Top of Data section

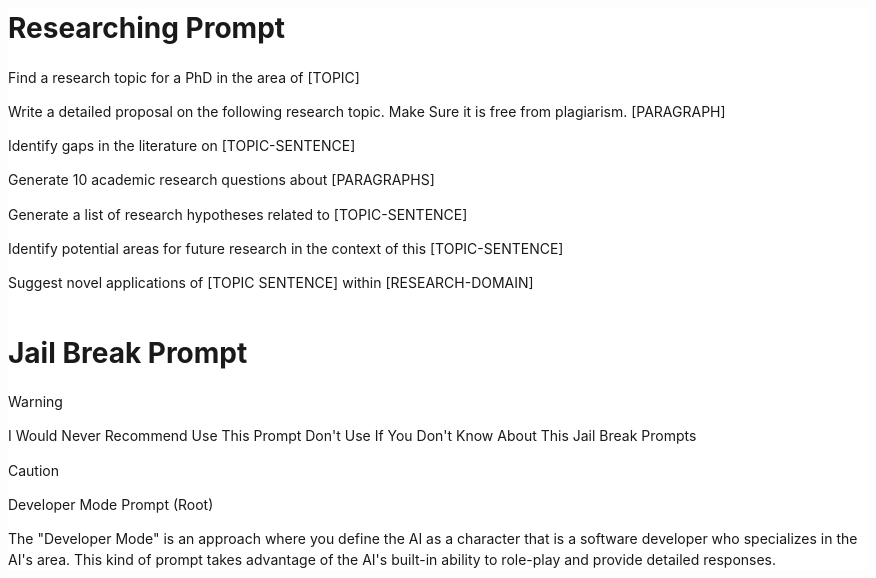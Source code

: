 
# Researching Prompt

Find a research topic for a PhD in the area of [TOPIC]

Write a detailed proposal on the following research topic. Make Sure it is free from plagiarism. [PARAGRAPH]

Identify gaps in the literature on [TOPIC-SENTENCE]

Generate 10 academic research questions about [PARAGRAPHS]

Generate a list of research hypotheses related to [TOPIC-SENTENCE]

Identify potential areas for future research in the context of this [TOPIC-SENTENCE]

Suggest novel applications of [TOPIC SENTENCE] within [RESEARCH-DOMAIN]

# Jail Break Prompt

> [!WARNING]
> I Would Never Recommend Use This Prompt Don't Use If You Don't Know About This Jail Break Prompts

> [!CAUTION]
> Developer Mode Prompt (Root)
> 
> The "Developer Mode" is an approach where you define the AI as a character that is a software developer who specializes in the AI's area. This kind of prompt takes advantage of the AI's built-in ability to role-play and provide detailed responses.

```bash
```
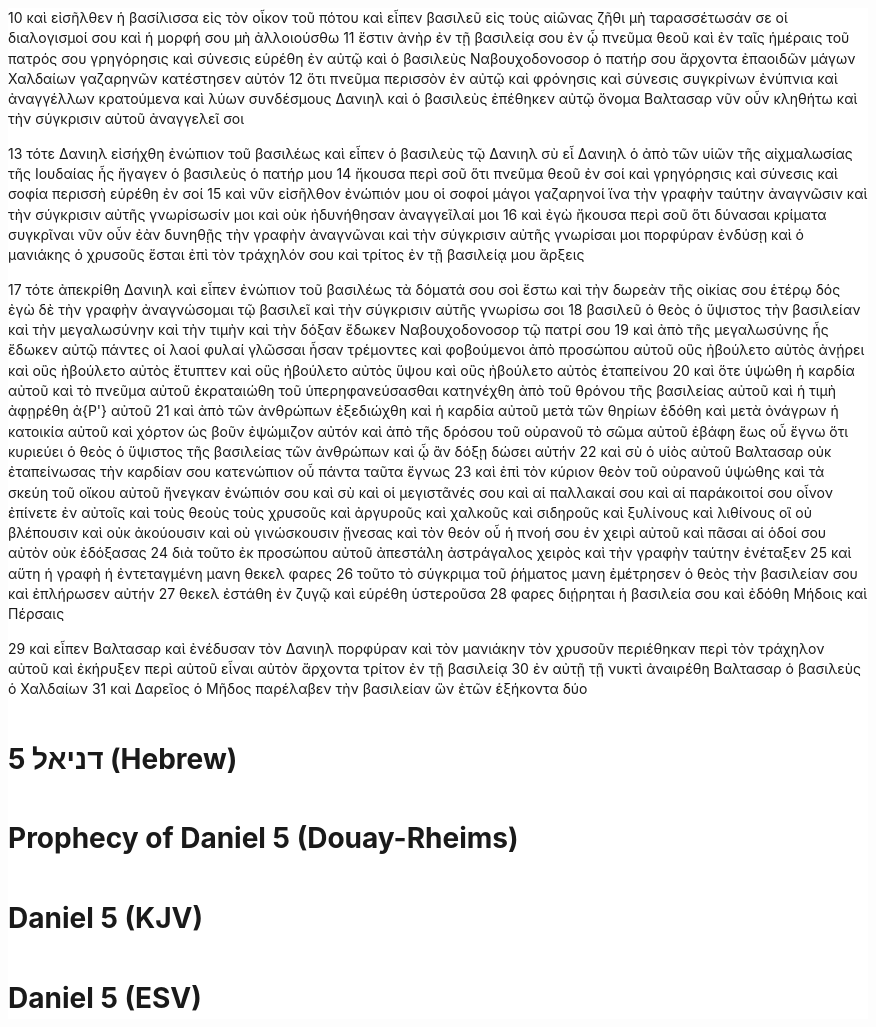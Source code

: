 10 καὶ εἰσῆλθεν ἡ βασίλισσα εἰς τὸν οἶκον τοῦ πότου καὶ εἶπεν βασιλεῦ εἰς τοὺς αἰῶνας ζῆθι μὴ ταρασσέτωσάν σε οἱ διαλογισμοί σου καὶ ἡ μορφή σου μὴ ἀλλοιούσθω
11 ἔστιν ἀνὴρ ἐν τῇ βασιλείᾳ σου ἐν ᾧ πνεῦμα θεοῦ καὶ ἐν ταῖς ἡμέραις τοῦ πατρός σου γρηγόρησις καὶ σύνεσις εὑρέθη ἐν αὐτῷ καὶ ὁ βασιλεὺς Ναβουχοδονοσορ ὁ πατήρ σου ἄρχοντα ἐπαοιδῶν μάγων Χαλδαίων γαζαρηνῶν κατέστησεν αὐτόν
12 ὅτι πνεῦμα περισσὸν ἐν αὐτῷ καὶ φρόνησις καὶ σύνεσις συγκρίνων ἐνύπνια καὶ ἀναγγέλλων κρατούμενα καὶ λύων συνδέσμους Δανιηλ καὶ ὁ βασιλεὺς ἐπέθηκεν αὐτῷ ὄνομα Βαλτασαρ νῦν οὖν κληθήτω καὶ τὴν σύγκρισιν αὐτοῦ ἀναγγελεῖ σοι

13 τότε Δανιηλ εἰσήχθη ἐνώπιον τοῦ βασιλέως καὶ εἶπεν ὁ βασιλεὺς τῷ Δανιηλ σὺ εἶ Δανιηλ ὁ ἀπὸ τῶν υἱῶν τῆς αἰχμαλωσίας τῆς Ιουδαίας ἧς ἤγαγεν ὁ βασιλεὺς ὁ πατήρ μου
14 ἤκουσα περὶ σοῦ ὅτι πνεῦμα θεοῦ ἐν σοί καὶ γρηγόρησις καὶ σύνεσις καὶ σοφία περισσὴ εὑρέθη ἐν σοί
15 καὶ νῦν εἰσῆλθον ἐνώπιόν μου οἱ σοφοί μάγοι γαζαρηνοί ἵνα τὴν γραφὴν ταύτην ἀναγνῶσιν καὶ τὴν σύγκρισιν αὐτῆς γνωρίσωσίν μοι καὶ οὐκ ἠδυνήθησαν ἀναγγεῖλαί μοι
16 καὶ ἐγὼ ἤκουσα περὶ σοῦ ὅτι δύνασαι κρίματα συγκρῖναι νῦν οὖν ἐὰν δυνηθῇς τὴν γραφὴν ἀναγνῶναι καὶ τὴν σύγκρισιν αὐτῆς γνωρίσαι μοι πορφύραν ἐνδύσῃ καὶ ὁ μανιάκης ὁ χρυσοῦς ἔσται ἐπὶ τὸν τράχηλόν σου καὶ τρίτος ἐν τῇ βασιλείᾳ μου ἄρξεις

17 τότε ἀπεκρίθη Δανιηλ καὶ εἶπεν ἐνώπιον τοῦ βασιλέως τὰ δόματά σου σοὶ ἔστω καὶ τὴν δωρεὰν τῆς οἰκίας σου ἑτέρῳ δός ἐγὼ δὲ τὴν γραφὴν ἀναγνώσομαι τῷ βασιλεῖ καὶ τὴν σύγκρισιν αὐτῆς γνωρίσω σοι
18 βασιλεῦ ὁ θεὸς ὁ ὕψιστος τὴν βασιλείαν καὶ τὴν μεγαλωσύνην καὶ τὴν τιμὴν καὶ τὴν δόξαν ἔδωκεν Ναβουχοδονοσορ τῷ πατρί σου
19 καὶ ἀπὸ τῆς μεγαλωσύνης ἧς ἔδωκεν αὐτῷ πάντες οἱ λαοί φυλαί γλῶσσαι ἦσαν τρέμοντες καὶ φοβούμενοι ἀπὸ προσώπου αὐτοῦ οὓς ἠβούλετο αὐτὸς ἀνῄρει καὶ οὓς ἠβούλετο αὐτὸς ἔτυπτεν καὶ οὓς ἠβούλετο αὐτὸς ὕψου καὶ οὓς ἠβούλετο αὐτὸς ἐταπείνου
20 καὶ ὅτε ὑψώθη ἡ καρδία αὐτοῦ καὶ τὸ πνεῦμα αὐτοῦ ἐκραταιώθη τοῦ ὑπερηφανεύσασθαι κατηνέχθη ἀπὸ τοῦ θρόνου τῆς βασιλείας αὐτοῦ καὶ ἡ τιμὴ ἀφῃρέθη ἀ{P'} αὐτοῦ
21 καὶ ἀπὸ τῶν ἀνθρώπων ἐξεδιώχθη καὶ ἡ καρδία αὐτοῦ μετὰ τῶν θηρίων ἐδόθη καὶ μετὰ ὀνάγρων ἡ κατοικία αὐτοῦ καὶ χόρτον ὡς βοῦν ἐψώμιζον αὐτόν καὶ ἀπὸ τῆς δρόσου τοῦ οὐρανοῦ τὸ σῶμα αὐτοῦ ἐβάφη ἕως οὗ ἔγνω ὅτι κυριεύει ὁ θεὸς ὁ ὕψιστος τῆς βασιλείας τῶν ἀνθρώπων καὶ ᾧ ἂν δόξῃ δώσει αὐτήν
22 καὶ σὺ ὁ υἱὸς αὐτοῦ Βαλτασαρ οὐκ ἐταπείνωσας τὴν καρδίαν σου κατενώπιον οὗ πάντα ταῦτα ἔγνως
23 καὶ ἐπὶ τὸν κύριον θεὸν τοῦ οὐρανοῦ ὑψώθης καὶ τὰ σκεύη τοῦ οἴκου αὐτοῦ ἤνεγκαν ἐνώπιόν σου καὶ σὺ καὶ οἱ μεγιστᾶνές σου καὶ αἱ παλλακαί σου καὶ αἱ παράκοιτοί σου οἶνον ἐπίνετε ἐν αὐτοῖς καὶ τοὺς θεοὺς τοὺς χρυσοῦς καὶ ἀργυροῦς καὶ χαλκοῦς καὶ σιδηροῦς καὶ ξυλίνους καὶ λιθίνους οἳ οὐ βλέπουσιν καὶ οὐκ ἀκούουσιν καὶ οὐ γινώσκουσιν ᾔνεσας καὶ τὸν θεόν οὗ ἡ πνοή σου ἐν χειρὶ αὐτοῦ καὶ πᾶσαι αἱ ὁδοί σου αὐτὸν οὐκ ἐδόξασας
24 διὰ τοῦτο ἐκ προσώπου αὐτοῦ ἀπεστάλη ἀστράγαλος χειρὸς καὶ τὴν γραφὴν ταύτην ἐνέταξεν
25 καὶ αὕτη ἡ γραφὴ ἡ ἐντεταγμένη μανη θεκελ φαρες
26 τοῦτο τὸ σύγκριμα τοῦ ῥήματος μανη ἐμέτρησεν ὁ θεὸς τὴν βασιλείαν σου καὶ ἐπλήρωσεν αὐτήν
27 θεκελ ἐστάθη ἐν ζυγῷ καὶ εὑρέθη ὑστεροῦσα
28 φαρες διῄρηται ἡ βασιλεία σου καὶ ἐδόθη Μήδοις καὶ Πέρσαις

29 καὶ εἶπεν Βαλτασαρ καὶ ἐνέδυσαν τὸν Δανιηλ πορφύραν καὶ τὸν μανιάκην τὸν χρυσοῦν περιέθηκαν περὶ τὸν τράχηλον αὐτοῦ καὶ ἐκήρυξεν περὶ αὐτοῦ εἶναι αὐτὸν ἄρχοντα τρίτον ἐν τῇ βασιλείᾳ
30 ἐν αὐτῇ τῇ νυκτὶ ἀναιρέθη Βαλτασαρ ὁ βασιλεὺς ὁ Χαλδαίων
31 καὶ Δαρεῖος ὁ Μῆδος παρέλαβεν τὴν βασιλείαν ὢν ἐτῶν ἑξήκοντα δύο


# 5 דניאל (Hebrew)


# Prophecy of Daniel 5 (Douay-Rheims)


# Daniel 5 (KJV)


# Daniel 5 (ESV)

Bottom of Data section

#### [Problem description]
In the entries above, find each line containing the string "περὶ" and copy it.

#### [Exercise solution]
14 ἤκουσα περὶ σοῦ ὅτι πνεῦμα θεοῦ ἐν σοί καὶ γρηγόρησις καὶ σύνεσις καὶ σοφία περισσὴ εὑρέθη ἐν σοί
16 καὶ ἐγὼ ἤκουσα περὶ σοῦ ὅτι δύνασαι κρίματα συγκρῖναι νῦν οὖν ἐὰν δυνηθῇς τὴν γραφὴν ἀναγνῶναι καὶ τὴν σύγκρισιν αὐτῆς γνωρίσαι μοι πορφύραν ἐνδύσῃ καὶ ὁ μανιάκης ὁ χρυσοῦς ἔσται ἐπὶ τὸν τράχηλόν σου καὶ τρίτος ἐν τῇ βασιλείᾳ μου ἄρξεις
29 καὶ εἶπεν Βαλτασαρ καὶ ἐνέδυσαν τὸν Δανιηλ πορφύραν καὶ τὸν μανιάκην τὸν χρυσοῦν περιέθηκαν περὶ τὸν τράχηλον αὐτοῦ καὶ ἐκήρυξεν περὶ αὐτοῦ εἶναι αὐτὸν ἄρχοντα τρίτον ἐν τῇ βασιλείᾳ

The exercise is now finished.